Le 15 janvier 2026 marque le premier anniversaire du Couloir Vert Kivu-Kinshasa, créé un an plus tôt par décret du gouvernement congolais. Signé le 15 janvier 2025 par la Première ministre Judith Suminwa Tuluka, le texte institue une aire protégée à vocation de réserve communautaire, couvrant un vaste espace entre l’Est et l’Ouest de la République démocratique du Congo (RDC).
Présenté comme un projet structurant, le Couloir Vert vise à concilier conservation de la nature et développement durable. Il ambitionne notamment de protéger plus de 100 000 kilomètres carrés de forêts primaires, de promouvoir une économie verte inclusive et de valoriser les ressources naturelles au bénéfice des communautés locales et des peuples autochtones.
Un an après son lancement, le constat reste toutefois mitigé sur le terrain. De nombreuses communautés locales et peuples autochtones pygmées vivant dans la zone concernée affirment ne pas avoir été suffisamment informés ni sensibilisés à l’existence, aux objectifs et aux implications du Couloir Vert.

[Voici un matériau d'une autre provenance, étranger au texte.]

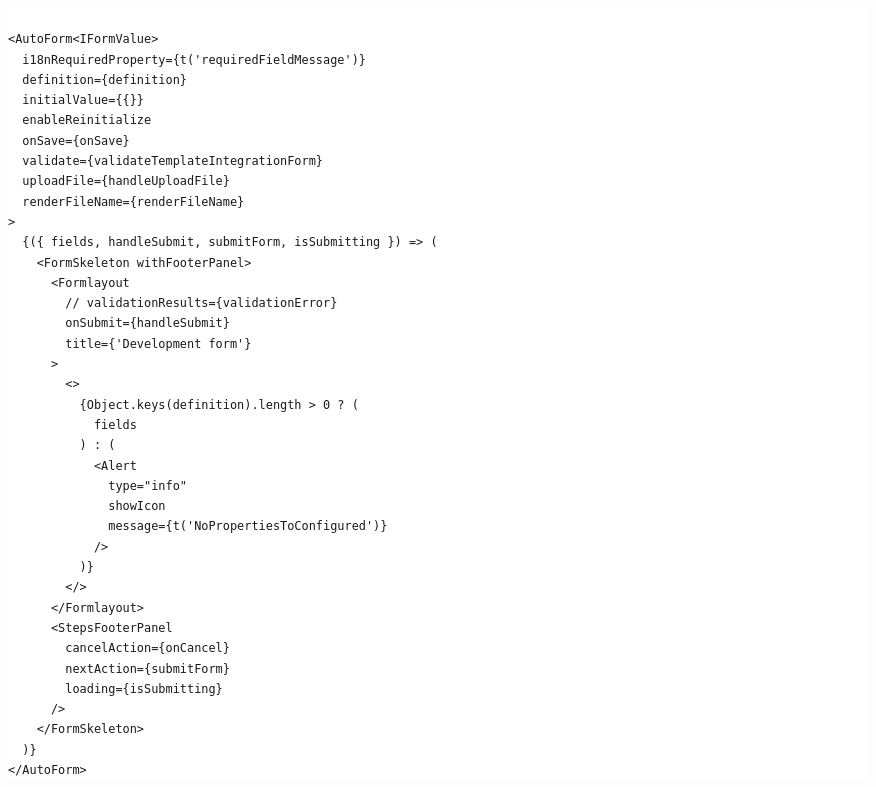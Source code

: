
 ```

<AutoForm<IFormValue>
  i18nRequiredProperty={t('requiredFieldMessage')}
  definition={definition}
  initialValue={{}}
  enableReinitialize
  onSave={onSave}
  validate={validateTemplateIntegrationForm}
  uploadFile={handleUploadFile}
  renderFileName={renderFileName}
>
  {({ fields, handleSubmit, submitForm, isSubmitting }) => (
    <FormSkeleton withFooterPanel>
      <Formlayout
        // validationResults={validationError}
        onSubmit={handleSubmit}
        title={'Development form'}
      >
        <>
          {Object.keys(definition).length > 0 ? (
            fields
          ) : (
            <Alert
              type="info"
              showIcon
              message={t('NoPropertiesToConfigured')}
            />
          )}
        </>
      </Formlayout>
      <StepsFooterPanel
        cancelAction={onCancel}
        nextAction={submitForm}
        loading={isSubmitting}
      />
    </FormSkeleton>
  )}
</AutoForm>
```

Le député provincial honoraire et coordonnateur des Écologistes de la RDC, Prince Kihangi, a soulevé d’autres difficultés dont l’absence, à ce jour, d’un organe public opérationnel chargé de la gestion du Couloir. À cela s’ajoutent des erreurs relevées dans la cartographie officielle, dont la mention contestée d’une nouvelle entité administrative au Nord-Kivu, le territoire de Butembo, qui n’a pas de reconnaissance légale.
Par ailleurs, la demande d’intégration du territoire de Walikale au Couloir Vert reste en suspens. Une situation qui alimente les interrogations des acteurs locaux sur la gouvernance, l’inclusivité et la cohérence territoriale du projet environnemental.
Dans un communiqué de Presse, Prince Kihangi Kyamwami a invité la première Ministre Judith Suminwa à se pencher sur cette question d’intérêt national. « Le Couloir Vert Kivu-Kinshasa a été également les mérites de contribuer à valoriser les efforts des communautés locales et des peuples autochtones pygmées des forêts de la République, et à maintenir le statut de pays-solution de la République Démocratique du du Congo », a-t-il rappelé.
Malgré ces limites, le Couloir Vert Kivu-Kinshasa continue de susciter de fortes attentes. Ses promoteurs rappellent qu’il pourrait renforcer le rôle des communautés locales et des peuples autochtones comme gardiens des forêts, tout en consolidant l’image de la RDC comme « pays-solution » face aux défis climatiques mondiaux.